- [Exercise]: The expected result is the full set of records, copied precisely, with images dropped.

---------------

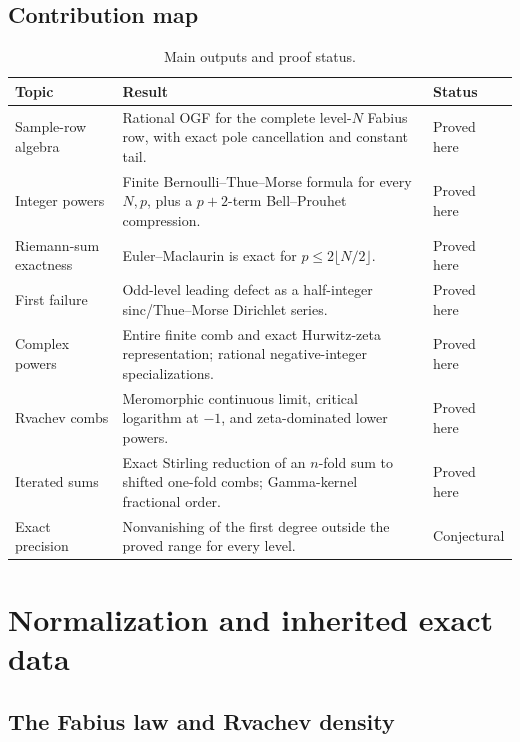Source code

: \documentclass[11pt,oneside]{article}
\numberwithin{equation}{section}
\theoremstyle{definition}
\theoremstyle{remark}
\begin{document}
\subsection{Contribution map}

\begin{table}[H]
\centering
\small
\begin{tabularx}{\textwidth}{@{}p{}X p{}@{}}
\toprule
Topic & Result & Status \\
\midrule
Sample-row algebra & Rational OGF for the complete level-\(N\) Fabius row, with exact
pole cancellation and constant tail. & Proved here \\
Integer powers & Finite Bernoulli--Thue--Morse formula for every \(N,p\), plus a
\(p+2\)-term Bell--Prouhet compression. & Proved here \\
Riemann-sum exactness & Euler--Maclaurin is exact for
\(p\le2\lfloor N/2\rfloor\). & Proved here \\
First failure & Odd-level leading defect as a half-integer sinc/Thue--Morse Dirichlet
series. & Proved here \\
Complex powers & Entire finite comb and exact Hurwitz-zeta representation; rational
negative-integer specializations. & Proved here \\
Rvachev combs & Meromorphic continuous limit, critical logarithm at \(-1\), and
zeta-dominated lower powers. & Proved here \\
Iterated sums & Exact Stirling reduction of an \(n\)-fold sum to shifted one-fold combs;
Gamma-kernel fractional order. & Proved here \\
Exact precision & Nonvanishing of the first degree outside the proved range for every
level. & Conjectural \\
\bottomrule
\end{tabularx}
\caption{Main outputs and proof status.}
\label{tab:contribution-map}
\end{table}

\section{Normalization and inherited exact data}
\label{sec:background}

\subsection{The Fabius law and Rvachev density}
\end{document}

---------------

- [Reply]:
Source code

: \documentclass[11pt,oneside]{article}
\numberwithin{equation}{section}
\theoremstyle{definition}
\theoremstyle{remark}
\begin{document}
\subsection{Contribution map}

\begin{table}[H]
\centering
\small
\begin{tabularx}{\textwidth}{@{}p{}X p{}@{}}
\toprule
Topic & Result & Status \\
\midrule
Sample-row algebra & Rational OGF for the complete level-\(N\) Fabius row, with exact
pole cancellation and constant tail. & Proved here \\
Integer powers & Finite Bernoulli--Thue--Morse formula for every \(N,p\), plus a
\(p+2\)-term Bell--Prouhet compression. & Proved here \\
Riemann-sum exactness & Euler--Maclaurin is exact for
\(p\le2\lfloor N/2\rfloor\). & Proved here \\
First failure & Odd-level leading defect as a half-integer sinc/Thue--Morse Dirichlet
series. & Proved here \\
Complex powers & Entire finite comb and exact Hurwitz-zeta representation; rational
negative-integer specializations. & Proved here \\
Rvachev combs & Meromorphic continuous limit, critical logarithm at \(-1\), and
zeta-dominated lower powers. & Proved here \\
Iterated sums & Exact Stirling reduction of an \(n\)-fold sum to shifted one-fold combs;
Gamma-kernel fractional order. & Proved here \\
Exact precision & Nonvanishing of the first degree outside the proved range for every
level. & Conjectural \\
\bottomrule
\end{tabularx}
\caption{Main outputs and proof status.}
\label{tab:contribution-map}
\end{table}

\section{Normalization and inherited exact data}
\label{sec:background}

\subsection{The Fabius law and Rvachev density}
\end{document}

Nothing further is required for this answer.